*Directions for this task:* Pull out every line below that contains the word "OpenWeatherMap".

*Supplied records:*
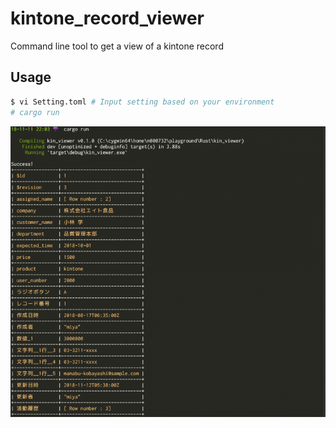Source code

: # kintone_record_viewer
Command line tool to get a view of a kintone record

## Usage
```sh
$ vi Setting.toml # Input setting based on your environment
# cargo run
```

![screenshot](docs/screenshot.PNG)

* * *

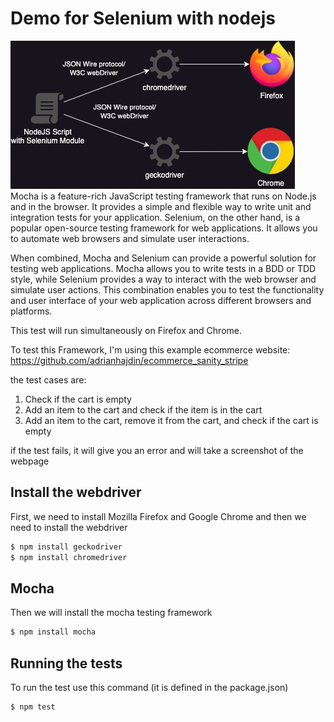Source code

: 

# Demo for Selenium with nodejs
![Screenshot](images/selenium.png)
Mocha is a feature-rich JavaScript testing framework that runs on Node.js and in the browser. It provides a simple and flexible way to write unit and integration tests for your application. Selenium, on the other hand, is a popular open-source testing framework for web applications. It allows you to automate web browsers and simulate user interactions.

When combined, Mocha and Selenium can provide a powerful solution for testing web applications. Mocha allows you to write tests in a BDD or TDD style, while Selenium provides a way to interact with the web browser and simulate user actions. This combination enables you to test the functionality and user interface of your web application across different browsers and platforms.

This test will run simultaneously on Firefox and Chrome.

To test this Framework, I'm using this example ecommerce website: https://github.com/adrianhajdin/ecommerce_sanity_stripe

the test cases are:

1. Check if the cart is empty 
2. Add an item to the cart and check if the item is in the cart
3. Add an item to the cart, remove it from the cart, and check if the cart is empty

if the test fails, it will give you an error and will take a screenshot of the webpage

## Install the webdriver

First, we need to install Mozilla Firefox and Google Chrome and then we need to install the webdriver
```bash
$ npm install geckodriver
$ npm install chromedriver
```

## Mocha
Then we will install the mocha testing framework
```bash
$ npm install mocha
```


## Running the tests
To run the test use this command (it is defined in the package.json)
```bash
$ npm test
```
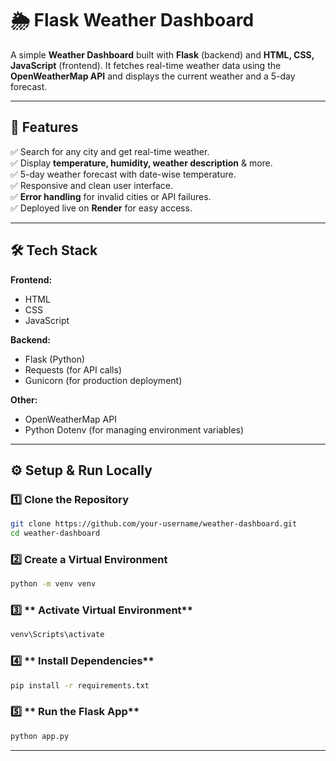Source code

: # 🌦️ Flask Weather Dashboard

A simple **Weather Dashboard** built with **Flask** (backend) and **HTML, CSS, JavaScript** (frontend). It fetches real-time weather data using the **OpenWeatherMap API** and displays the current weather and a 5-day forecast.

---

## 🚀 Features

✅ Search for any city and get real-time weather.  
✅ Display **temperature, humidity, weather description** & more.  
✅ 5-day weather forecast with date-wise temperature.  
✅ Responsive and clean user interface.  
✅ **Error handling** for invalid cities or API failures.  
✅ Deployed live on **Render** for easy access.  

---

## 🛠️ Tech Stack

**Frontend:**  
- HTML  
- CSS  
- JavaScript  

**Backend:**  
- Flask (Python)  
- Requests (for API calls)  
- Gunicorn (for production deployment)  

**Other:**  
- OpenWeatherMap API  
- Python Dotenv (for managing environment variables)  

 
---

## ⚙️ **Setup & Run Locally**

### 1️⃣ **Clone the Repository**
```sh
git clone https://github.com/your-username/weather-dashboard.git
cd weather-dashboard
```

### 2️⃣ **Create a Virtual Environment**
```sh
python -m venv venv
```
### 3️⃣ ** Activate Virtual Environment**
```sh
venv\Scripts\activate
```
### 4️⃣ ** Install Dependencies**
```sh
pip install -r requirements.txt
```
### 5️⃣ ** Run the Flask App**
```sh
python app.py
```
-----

*Solution for this problem:*
A simple **Weather Dashboard** built with **Flask** (backend) and **HTML, CSS, JavaScript** (frontend). It fetches real-time weather data using the **OpenWeatherMap API** and displays the current weather and a 5-day forecast.
- OpenWeatherMap API  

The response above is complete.